There are many books on regression and analysis of variance. These books expect different levels of preparedness and place different emphases on the material. This book is not introductory. It presumes some knowledge of basic statistical theory and practice. Students are expected to know the essentials of statistical inference like estimation, hypothesis testing and confidence intervals. A basic knowledge of data analysis is presumed. Some linear algebra and calculus is also required.

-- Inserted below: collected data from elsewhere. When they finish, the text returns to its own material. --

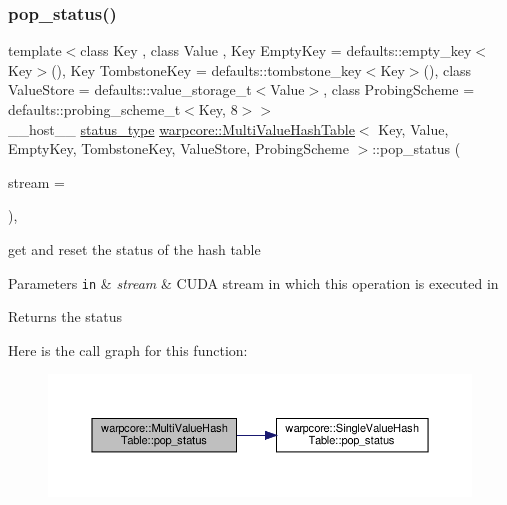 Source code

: \subsubsection{\texorpdfstring{pop\+\_\+status()}{pop\_status()}}
{\footnotesize\ttfamily template$<$class Key , class Value , Key Empty\+Key = defaults\+::empty\+\_\+key$<$\+Key$>$(), Key Tombstone\+Key = defaults\+::tombstone\+\_\+key$<$\+Key$>$(), class Value\+Store  = defaults\+::value\+\_\+storage\+\_\+t$<$\+Value$>$, class Probing\+Scheme  = defaults\+::probing\+\_\+scheme\+\_\+t$<$\+Key, 8$>$$>$ \\
\+\_\+\+\_\+host\+\_\+\+\_\+ \hyperlink{classwarpcore_1_1Status}{status\+\_\+type} \hyperlink{classwarpcore_1_1MultiValueHashTable}{warpcore\+::\+Multi\+Value\+Hash\+Table}$<$ Key, Value, Empty\+Key, Tombstone\+Key, Value\+Store, Probing\+Scheme $>$\+::pop\+\_\+status (\begin{DoxyParamCaption}\item[{cuda\+Stream\+\_\+t}]{stream = {} }\end{DoxyParamCaption})\hspace{0.3cm}{\ttfamily [inline]}, {\ttfamily [noexcept]}}



get and reset the status of the hash table 


\begin{DoxyParams}[1]{Parameters}
\mbox{\tt in}  & {\em stream} & C\+U\+DA stream in which this operation is executed in \\
\hline
\end{DoxyParams}
\begin{DoxyReturn}{Returns}
the status 
\end{DoxyReturn}
Here is the call graph for this function\+:
\nopagebreak
\begin{figure}[H]
\begin{center}
\leavevmode
\includegraphics[width=350pt]{classwarpcore_1_1MultiValueHashTable_af944a4ab507f431152657930db9cae99_cgraph}
\end{center}
\end{figure}
\mbox{\label{classwarpcore_1_1MultiValueHashTable_a05ca99d972b19ae69bbce6a9d6990b4c}} 
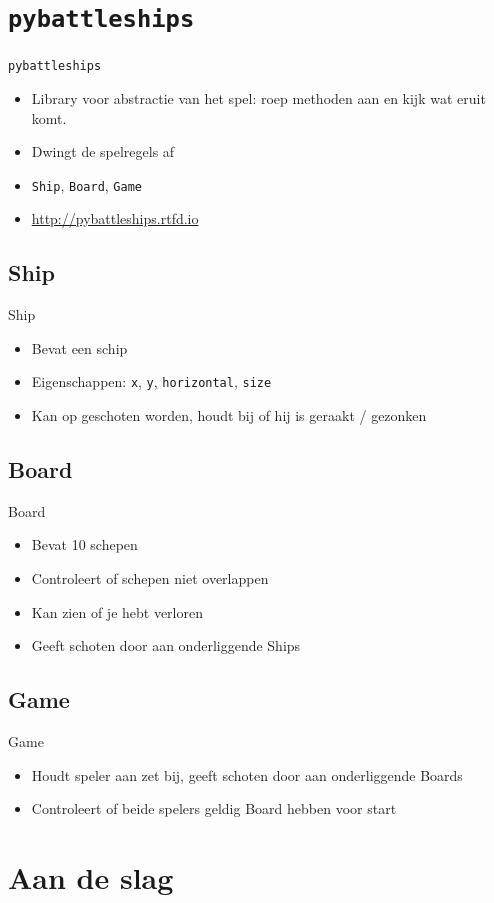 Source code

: \documentclass{beamer}
\begin{document}
\section{\texttt{pybattleships}}
\begin{frame}{\texttt{pybattleships}}
	\begin{itemize}
		\item Library voor abstractie van het spel: roep methoden aan en kijk wat eruit komt.
		\item Dwingt de spelregels af
		\item \texttt{Ship}, \texttt{Board}, \texttt{Game}
		\item \url{http://pybattleships.rtfd.io}
	\end{itemize}
\end{frame}

\subsection{Ship}
\begin{frame}{Ship}
	\begin{itemize}
		\item Bevat een schip
		\item Eigenschappen: \texttt{x}, \texttt{y}, \texttt{horizontal}, \texttt{size}
		\item Kan op geschoten worden, houdt bij of hij is geraakt / gezonken
	\end{itemize}
\end{frame}

\subsection{Board}
\begin{frame}{Board}
	\begin{itemize}
		\item Bevat 10 schepen
		\item Controleert of schepen niet overlappen
		\item Kan zien of je hebt verloren
		\item Geeft schoten door aan onderliggende Ships
	\end{itemize}
\end{frame}

\subsection{Game}
\begin{frame}{Game}
	\begin{itemize}
		\item Houdt speler aan zet bij, geeft schoten door aan onderliggende Boards
		\item Controleert of beide spelers geldig Board hebben voor start
	\end{itemize}
\end{frame}

\section{Aan de slag}
\end{document}
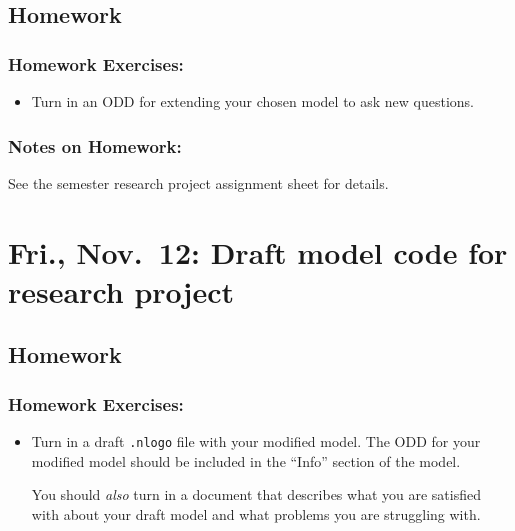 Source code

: \documentclass[
]{article}
\providecommand{\tightlist}{%
  \setlength{\itemsep}{0pt}\setlength{\parskip}{0pt}}
\begin{document}
\hypertarget{homework-13}{%
\subsection{Homework}\label{homework-13}}

\hypertarget{homework-exercises-13}{%
\subsubsection{Homework Exercises:}\label{homework-exercises-13}}

\begin{itemize}
\tightlist
\item
  Turn in an ODD for extending your chosen model to ask new questions.
\end{itemize}

\hypertarget{notes-on-homework-9}{%
\subsubsection{Notes on Homework:}\label{notes-on-homework-9}}

See the semester research project assignment sheet for details.

\hypertarget{fri.-nov.-12-draft-model-code-for-research-project}{%
\section{Fri., Nov.~12: Draft model code for research
project}\label{fri.-nov.-12-draft-model-code-for-research-project}}

\hypertarget{homework-14}{%
\subsection{Homework}\label{homework-14}}

\hypertarget{homework-exercises-14}{%
\subsubsection{Homework Exercises:}\label{homework-exercises-14}}

\begin{itemize}
\item
  Turn in a draft \texttt{.nlogo} file with your modified model. The ODD
  for your modified model should be included in the ``Info'' section of
  the model.

  You should \emph{also} turn in a document that describes what you are
  satisfied with about your draft model and what problems you are
  struggling with.
\end{itemize}
\end{document}
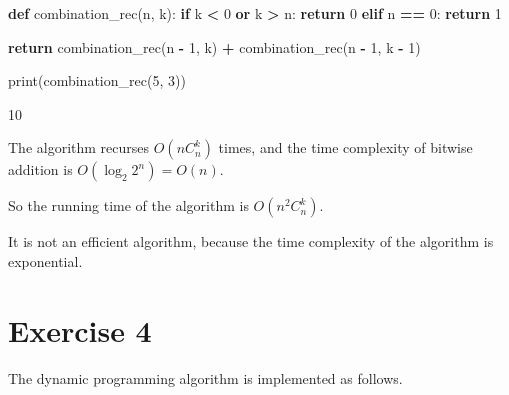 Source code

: \documentclass[
]{article}
\newenvironment{Shaded}{\begin{snugshade}}{\end{snugshade}}
\newcommand{\BuiltInTok}[1]{#1}
\newcommand{\ControlFlowTok}[1]{\textcolor[rgb]{0.13,0.29,0.53}{\textbf{#1}}}
\newcommand{\DecValTok}[1]{\textcolor[rgb]{0.00,0.00,0.81}{#1}}
\newcommand{\KeywordTok}[1]{\textcolor[rgb]{0.13,0.29,0.53}{\textbf{#1}}}
\newcommand{\NormalTok}[1]{#1}
\newcommand{\OperatorTok}[1]{\textcolor[rgb]{0.81,0.36,0.00}{\textbf{#1}}}
\begin{document}
\begin{Shaded}
\begin{Highlighting}[]
\KeywordTok{def}\NormalTok{ combination_rec(n, k):}
    \ControlFlowTok{if}\NormalTok{ k }\OperatorTok{<} \DecValTok{0} \KeywordTok{or}\NormalTok{ k }\OperatorTok{>}\NormalTok{ n:}
        \ControlFlowTok{return} \DecValTok{0}
    \ControlFlowTok{elif}\NormalTok{ n }\OperatorTok{==} \DecValTok{0}\NormalTok{:}
        \ControlFlowTok{return} \DecValTok{1}
  
    \ControlFlowTok{return}\NormalTok{ combination_rec(n }\OperatorTok{-} \DecValTok{1}\NormalTok{, k) }\OperatorTok{+}\NormalTok{ combination_rec(n }\OperatorTok{-} \DecValTok{1}\NormalTok{, k }\OperatorTok{-} \DecValTok{1}\NormalTok{)}
  
  
\BuiltInTok{print}\NormalTok{(combination_rec(}\DecValTok{5}\NormalTok{, }\DecValTok{3}\NormalTok{))}
  
\end{Highlighting}
\end{Shaded}

\begin{Shaded}
\begin{Highlighting}[]
\NormalTok{10}
\end{Highlighting}
\end{Shaded}

The algorithm recurses \(O(nC_n^k)\) times, and the time complexity of
bitwise addition is \(O({\log_2 2^n})=O(n)\).

So the running time of the algorithm is \(O(n^2C_n^k)\).

It is not an efficient algorithm, because the time complexity of the
algorithm is exponential.

\hypertarget{exercise-4}{%
\section{Exercise 4}\label{exercise-4}}

The dynamic programming algorithm is implemented as follows.
\end{document}

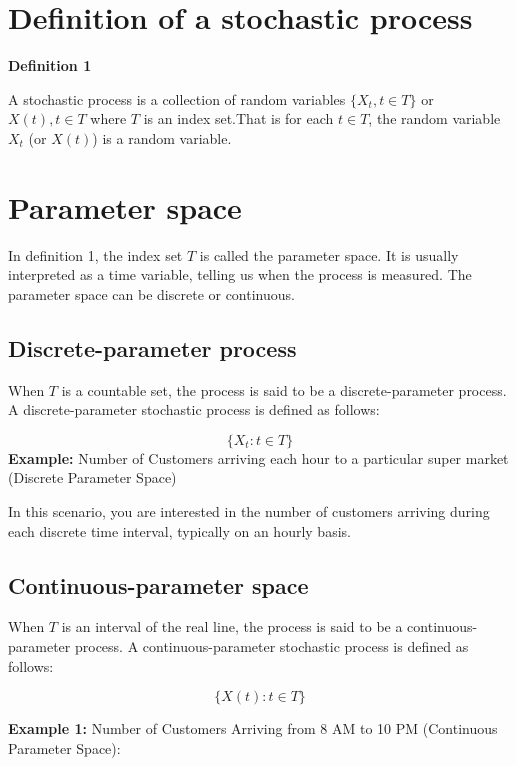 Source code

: \documentclass[
  letterpaper,
  DIV=11,
  numbers=noendperiod]{scrreprt}
\begin{document}
\section{Definition of a stochastic
process}\label{definition-of-a-stochastic-process}

\textbf{Definition 1}

A stochastic process is a collection of random variables
\(\{X_t, t\in T\}\) or \({X(t), t \in T}\) where \(T\) is an index
set.That is for each \(t \in T\), the random variable \(X_t\) (or
\(X(t)\)) is a random variable.

\section{Parameter space}\label{parameter-space}

In definition 1, the index set \(T\) is called the parameter space. It
is usually interpreted as a time variable, telling us when the process
is measured. The parameter space can be discrete or continuous.

\subsection{Discrete-parameter
process}\label{discrete-parameter-process}

When \(T\) is a countable set, the process is said to be a
discrete-parameter process. A discrete-parameter stochastic process is
defined as follows:

\[\{X_t: t \in T\}\] \textbf{Example:} Number of Customers arriving each
hour to a particular super market (Discrete Parameter Space)

In this scenario, you are interested in the number of customers arriving
during each discrete time interval, typically on an hourly basis.

\subsection{Continuous-parameter
space}\label{continuous-parameter-space}

When \(T\) is an interval of the real line, the process is said to be a
continuous-parameter process. A continuous-parameter stochastic process
is defined as follows:

\[\{X(t): t \in T\}\]

\textbf{Example 1:} Number of Customers Arriving from 8 AM to 10 PM
(Continuous Parameter Space):
\end{document}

The emphasis of this text is on the practice of regression and analysis of variance. The objective is to learn what methods are available and more importantly, when they should be applied. Many examples are presented to clarify the use of the techniques and to demonstrate what conclusions can be made. There is relatively less emphasis on mathematical theory, partly because some prior knowledge is assumed and partly because the issues are better tackled elsewhere. Theory is important because it guides the approach we take. I take a wider view of statistical theory. It is not just the formal theorems. Qualitative statistical concepts are just as important in Statistics because these enable us to actually do it rather than just talk about it. These qualitative principles are harder to learn because they are difficult to state precisely but they guide the successful experienced Statistician.

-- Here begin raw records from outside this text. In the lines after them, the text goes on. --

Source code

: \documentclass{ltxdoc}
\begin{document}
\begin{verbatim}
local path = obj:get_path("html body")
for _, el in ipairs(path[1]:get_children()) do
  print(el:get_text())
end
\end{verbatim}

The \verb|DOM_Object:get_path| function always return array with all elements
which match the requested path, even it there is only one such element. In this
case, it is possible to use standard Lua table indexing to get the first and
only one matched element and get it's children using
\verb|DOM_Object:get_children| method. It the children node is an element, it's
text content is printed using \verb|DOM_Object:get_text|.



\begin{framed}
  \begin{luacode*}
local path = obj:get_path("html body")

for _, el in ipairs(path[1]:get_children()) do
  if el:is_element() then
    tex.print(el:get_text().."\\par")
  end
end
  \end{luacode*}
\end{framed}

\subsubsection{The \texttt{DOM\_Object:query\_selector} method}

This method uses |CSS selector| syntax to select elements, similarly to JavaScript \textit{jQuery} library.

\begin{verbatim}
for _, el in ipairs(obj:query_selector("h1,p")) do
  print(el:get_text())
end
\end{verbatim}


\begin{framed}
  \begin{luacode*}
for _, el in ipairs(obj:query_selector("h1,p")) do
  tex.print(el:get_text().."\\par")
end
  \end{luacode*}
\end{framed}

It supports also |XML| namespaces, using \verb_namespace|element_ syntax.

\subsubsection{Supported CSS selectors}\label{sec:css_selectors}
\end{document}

Data analysis cannot be learnt without actually doing it. This means using a statistical computing package. There is a wide choice of such packages. They are designed for different audiences and have different strengths and weaknesses. I have chosen to use R (ref. Ihaka and Gentleman (1996)). Why do I use R? The are several reasons.

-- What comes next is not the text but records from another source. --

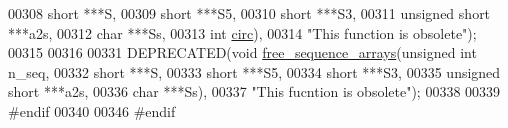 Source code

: \begin{DoxyCode}
00308                                        \textcolor{keywordtype}{short}          ***S,
00309                                        \textcolor{keywordtype}{short}          ***S5,
00310                                        \textcolor{keywordtype}{short}          ***S3,
00311                                        \textcolor{keywordtype}{unsigned} \textcolor{keywordtype}{short} ***a2s,
00312                                        \textcolor{keywordtype}{char}           ***Ss,
00313                                        \textcolor{keywordtype}{int}            \hyperlink{group__model__details_gaf9202a1a09f5828dc731e2d9a10fa111}{circ}),
00314           \textcolor{stringliteral}{"This function is obsolete"});
00315 
00316 
00331 DEPRECATED(\textcolor{keywordtype}{void}  \hyperlink{group__aln__utils_ga298a420a8c879202e2617b3f724fde38}{free\_sequence\_arrays}(\textcolor{keywordtype}{unsigned} \textcolor{keywordtype}{int}    n\_seq,
00332                                       \textcolor{keywordtype}{short}           ***S,
00333                                       \textcolor{keywordtype}{short}           ***S5,
00334                                       \textcolor{keywordtype}{short}           ***S3,
00335                                       \textcolor{keywordtype}{unsigned} \textcolor{keywordtype}{short}  ***a2s,
00336                                       \textcolor{keywordtype}{char}            ***Ss),
00337           \textcolor{stringliteral}{"This fucntion is obsolete"});
00338 
00339 \textcolor{preprocessor}{#endif}
00340 
00346 \textcolor{preprocessor}{#endif}
\end{DoxyCode}
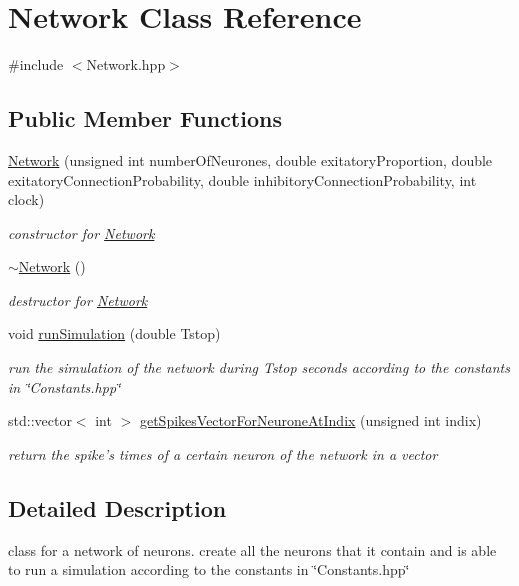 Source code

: \hypertarget{classNetwork}{\section{Network Class Reference}
\label{classNetwork}
}


{\ttfamily \#include $<$Network.\-hpp$>$}

\subsection*{Public Member Functions}
\begin{DoxyCompactItemize}
\item 
\hyperlink{classNetwork_a50ca39356b9602a77a03c1c75136715f}{Network} (unsigned int number\-Of\-Neurones, double exitatory\-Proportion, double exitatory\-Connection\-Probability, double inhibitory\-Connection\-Probability, int clock)
\begin{DoxyCompactList}\small\item\em constructor for \hyperlink{classNetwork}{Network} \end{DoxyCompactList}\item 
\hyperlink{classNetwork_a7a4e19cdb4bf0c7ecf82baa643831492}{$\sim$\-Network} ()
\begin{DoxyCompactList}\small\item\em destructor for \hyperlink{classNetwork}{Network} \end{DoxyCompactList}\item 
void \hyperlink{classNetwork_ab8511393231eb31d5ea30d111f74c9ab}{run\-Simulation} (double Tstop)
\begin{DoxyCompactList}\small\item\em run the simulation of the network during Tstop seconds according to the constants in \char`\"{}\-Constants.\-hpp\char`\"{} \end{DoxyCompactList}\item 
std\-::vector$<$ int $>$ \hyperlink{classNetwork_a37f408d5ff245c828e8fe74a4d7fdefd}{get\-Spikes\-Vector\-For\-Neurone\-At\-Indix} (unsigned int indix)
\begin{DoxyCompactList}\small\item\em return the spike's times of a certain neuron of the network in a vector \end{DoxyCompactList}\end{DoxyCompactItemize}


\subsection{Detailed Description}
class for a network of neurons. create all the neurons that it contain and is able to run a simulation according to the constants in \char`\"{}\-Constants.\-hpp\char`\"{}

1. Versatility. R is a also a programming language, so I am not limited by the procedures that are preprogrammed by a package. It is relatively easy to program new methods in R.
2. Interactivity. Data analysis is inherently interactive. Some older statistical packages were designed when computing was more expensive and batch processing of computations was the norm. Despite improvements in hardware, the old batch processing paradigm lives on in their use. R does one thing at a time, allowing us to make changes on the basis of what we see during the analysis.
3. R is based on S from which the commercial package S-plus is derived. R itself is open-source software and may be freely redistributed. Linux, Macintosh, Windows and other UNIX versions are maintained and can be obtained from the R-project at www.r-project.org. R is mostly compatible with S-plus meaning that S-plus could easily be used for the examples given in this book.
4. Popularity. SAS is the most common statistics package in general but R or S is most popular with researchers in Statistics. A look at common Statistical journals confirms this popularity. R is also popular for quantitative applications in Finance.
The greatest disadvantage of R is that it is not so easy to learn. Some investment of effort is required before productivity gains will be realized. This book is not an introduction to R . There is a short introduction in the Appendix but readers are referred to the R-project web site at www.r-project.org where you can find introductory documentation and information about books on R . I have intentionally included in the text all the commands used to produce the output seen in this book. This means that you can reproduce these analyses and experiment with changes and variations before fully understanding R . The reader may choose to start working through this text before learning R and pick it up as you go.
The web site for this book is at www.stat.lsa.umich.edu/˜faraway/book where data described in this book appears. Updates will appear there also.
Thanks to the builders of R without whom this book would not have been possible.